Una nueva voz se sumó al conflicto que atraviesa a la comunidad educativa de la Escuela N° 254 “Raúl Porta” de Montecarlo, luego de la repercusión pública generada por denuncias, publicaciones en redes sociales y manifestaciones vinculadas a una situación ocurrida entre estudiantes y un docente de la institución.
En diálogo con Portal Misiones, Gisel (madre del niño mencionado en publicaciones difundidas en redes sociales) brindó su versión de los hechos y pidió que la situación pueda abordarse con mayor prudencia, resguardo institucional y discreción, especialmente por tratarse de menores de edad. “Yo solo quiero discreción. Quiero que escuchen la otra campana”, expresó.
La situación tomó notoriedad pública luego de que trascendieran versiones sobre la circulación de contenido inapropiado en grupos de WhatsApp integrados por menores, lo que derivó posteriormente en conversaciones dentro del ámbito escolar, publicaciones en redes sociales y presentaciones judiciales.

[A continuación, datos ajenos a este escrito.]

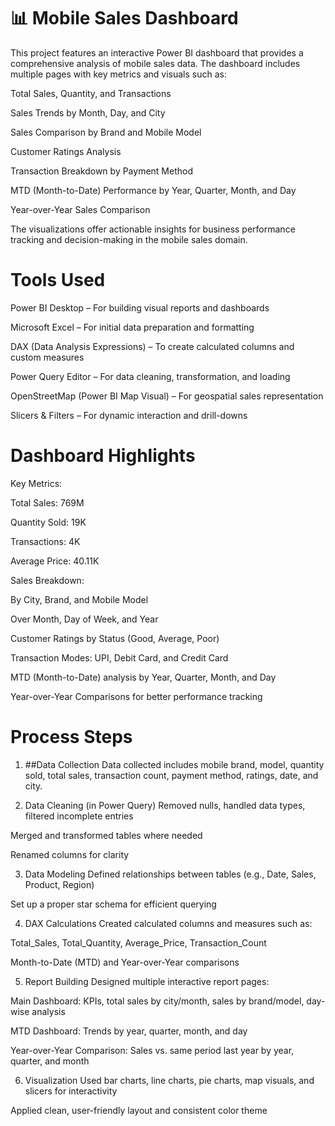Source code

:  # 📊 Mobile Sales Dashboard 
This project features an interactive Power BI dashboard that provides a comprehensive analysis of mobile sales data. The dashboard includes multiple pages with key metrics and visuals such as:

Total Sales, Quantity, and Transactions

Sales Trends by Month, Day, and City

Sales Comparison by Brand and Mobile Model

Customer Ratings Analysis

Transaction Breakdown by Payment Method

MTD (Month-to-Date) Performance by Year, Quarter, Month, and Day

Year-over-Year Sales Comparison

The visualizations offer actionable insights for business performance tracking and decision-making in the mobile sales domain.
# Tools Used
Power BI Desktop – For building visual reports and dashboards

Microsoft Excel – For initial data preparation and formatting

DAX (Data Analysis Expressions) – To create calculated columns and custom measures

Power Query Editor – For data cleaning, transformation, and loading

OpenStreetMap (Power BI Map Visual) – For geospatial sales representation

Slicers & Filters – For dynamic interaction and drill-downs
# Dashboard Highlights
Key Metrics:

Total Sales: 769M

Quantity Sold: 19K

Transactions: 4K

Average Price: 40.11K

Sales Breakdown:

By City, Brand, and Mobile Model

Over Month, Day of Week, and Year

Customer Ratings by Status (Good, Average, Poor)

Transaction Modes: UPI, Debit Card, and Credit Card

MTD (Month-to-Date) analysis by Year, Quarter, Month, and Day

Year-over-Year Comparisons for better performance tracking
# Process Steps
1. ##Data Collection
Data collected includes mobile brand, model, quantity sold, total sales, transaction count, payment method, ratings, date, and city.

2. Data Cleaning (in Power Query)
Removed nulls, handled data types, filtered incomplete entries

Merged and transformed tables where needed

Renamed columns for clarity

3. Data Modeling
Defined relationships between tables (e.g., Date, Sales, Product, Region)

Set up a proper star schema for efficient querying

4. DAX Calculations
Created calculated columns and measures such as:

Total_Sales, Total_Quantity, Average_Price, Transaction_Count

Month-to-Date (MTD) and Year-over-Year comparisons

5. Report Building
Designed multiple interactive report pages:

Main Dashboard: KPIs, total sales by city/month, sales by brand/model, day-wise analysis

MTD Dashboard: Trends by year, quarter, month, and day

Year-over-Year Comparison: Sales vs. same period last year by year, quarter, and month

6. Visualization
Used bar charts, line charts, pie charts, map visuals, and slicers for interactivity

Applied clean, user-friendly layout and consistent color theme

Según relató la madre, el pasado 19 de abril consultó a su hijo sobre una reunión escolar vinculada a lo ocurrido. “Le pregunté qué había pasado y mi hijo me dijo que el docente le hizo preguntas”, señaló.

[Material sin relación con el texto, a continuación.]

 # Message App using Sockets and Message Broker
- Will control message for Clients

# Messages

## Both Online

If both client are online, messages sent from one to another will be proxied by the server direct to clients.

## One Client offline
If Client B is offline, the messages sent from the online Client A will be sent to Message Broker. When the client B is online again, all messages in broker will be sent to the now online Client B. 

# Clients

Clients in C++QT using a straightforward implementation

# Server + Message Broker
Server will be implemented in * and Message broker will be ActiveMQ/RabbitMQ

De acuerdo a su testimonio, durante una conversación mantenida dentro de la institución educativa, el menor habría sido consultado sobre conversaciones con compañeros, acceso a contenido para adultos y otros temas vinculados a la intimidad personal.
La mujer manifestó que la situación le generó preocupación, principalmente porque (según indicó) la charla se habría dado de manera individual. “Me resultó raro igual que hablaran con mi hijo a solas”, expresó. En relación a las publicaciones realizadas posteriormente en redes sociales, Gisel negó que su hijo haya sido quien difundía videos dentro del establecimiento educativo y sostuvo que el menor fue señalado públicamente de manera injusta. “Le acusan a mi nene que él difundía videos, siendo que no tiene nada que ver”, afirmó.

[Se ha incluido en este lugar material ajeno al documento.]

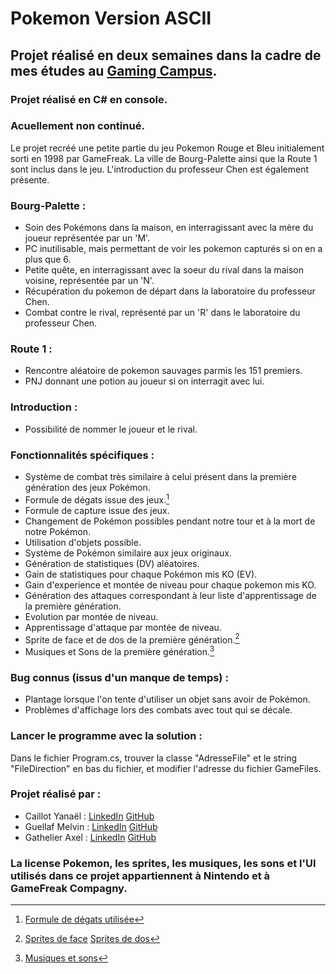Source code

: # Pokemon Version ASCII

## Projet réalisé en deux semaines dans la cadre de mes études au [Gaming Campus](https://gamingcampus.fr).
### Projet réalisé en C# en console.
### Acuellement non continué.


Le projet recréé une petite partie du jeu Pokemon Rouge et Bleu initialement sorti en 1998 par GameFreak.
La ville de Bourg-Palette ainsi que la Route 1 sont inclus dans le jeu. L'introduction du professeur Chen est également présente.

### Bourg-Palette :

* Soin des Pokémons dans la maison, en interragissant avec la mère du joueur représentée par un 'M'.
* PC inutilisable, mais permettant de voir les pokemon capturés si on en a plus que 6.
* Petite quête, en interragissant avec la soeur du rival dans la maison voisine, représentée par un 'N'.
* Récupération du pokemon de départ dans la laboratoire du professeur Chen.
* Combat contre le rival, représenté par un 'R' dans le laboratoire du professeur Chen.

### Route 1 :

* Rencontre aléatoire de pokemon sauvages parmis les 151 premiers.
* PNJ donnant une potion au joueur si on interragit avec lui.

### Introduction : 

* Possibilité de nommer le joueur et le rival.



### Fonctionnalités spécifiques :

* Système de combat très similaire à celui présent dans la première génération des jeux Pokémon.
 * Formule de dégats issue des jeux.[^1]
 * Formule de capture issue des jeux.
 * Changement de Pokémon possibles pendant notre tour et à la mort de notre Pokémon.
 * Utilisation d'objets possible.
* Système de Pokémon similaire aux jeux originaux.
 * Génération de statistiques (DV) aléatoires.
 * Gain de statistiques pour chaque Pokémon mis KO (EV).
 * Gain d'experience et montée de niveau pour chaque pokemon mis KO.
 * Génération des attaques correspondant à leur liste d'apprentissage de la première génération.
 * Evolution par montée de niveau.
 * Apprentissage d'attaque par montée de niveau.
 * Sprite de face et de dos de la première génération.[^3]
* Musiques et Sons de la première génération.[^4]



### Bug connus (issus d'un manque de temps) : 

* Plantage lorsque l'on tente d'utiliser un objet sans avoir de Pokémon.
* Problèmes d'affichage lors des combats avec tout qui se décale. 

### Lancer le programme avec la solution :
Dans le fichier Program.cs, trouver la classe "AdresseFile" et le string "FileDirection" en bas du fichier, et modifier l'adresse du fichier GameFiles.


### Projet réalisé par :

* Caillot Yanaël : [LinkedIn](https://www.linkedin.com/in/ycaillot/) [GitHub](https://github.com/Dranemo)
* Guellaf Melvin : [LinkedIn](https://www.linkedin.com/in/melvin-guellaff-353628202/) [GitHub](https://github.com/MGuellaf)
* Gathelier Axel : [LinkedIn](https://www.linkedin.com/in/axel-gathelier-13198b252/) [GitHub](https://github.com/GolfOcean334)

### La license Pokemon, les sprites, les musiques, les sons et l'UI utilisés dans ce projet appartiennent à Nintendo et à GameFreak Compagny.


[^1]: [Formule de dégats utilisée](https://www.pokebip.com/page/jeuxvideo/guide_tactique_strategie_pokemon/formules_mathematiques)
[^3]: [Sprites de face](https://www.pokencyclopedia.info/fr/index.php?id=sprites/gen1/spr_red-blue_gb) [Sprites de dos](https://www.pokencyclopedia.info/fr/index.php?id=sprites/gen1/spr-b_red-blue_gb)
[^4]: [Musiques et sons](https://www.zophar.net/music/gameboy-gbs/pokemon-red)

Asimismo, indicó que el niño posee restricciones familiares respecto al uso del teléfono celular durante el horario escolar. “Con el control parental lo prohibimos y bloqueamos su teléfono en horario escolar”, explicó.
La madre reconoció además haber detectado tiempo atrás la existencia de grupos de WhatsApp entre compañeros donde circulaban stickers y conversaciones de contenido inapropiado, situación que aseguró haber intentado corregir desde el ámbito familiar. “Cuando vi su teléfono y chats con compañeros hice que borrara”, relató.
También explicó que su hijo cuenta con acompañamiento profesional y diagnóstico de TDA y retraso madurativo, aunque remarcó que eso “no significa que no entiende nada”. “En casa enseñamos valores”, sostuvo.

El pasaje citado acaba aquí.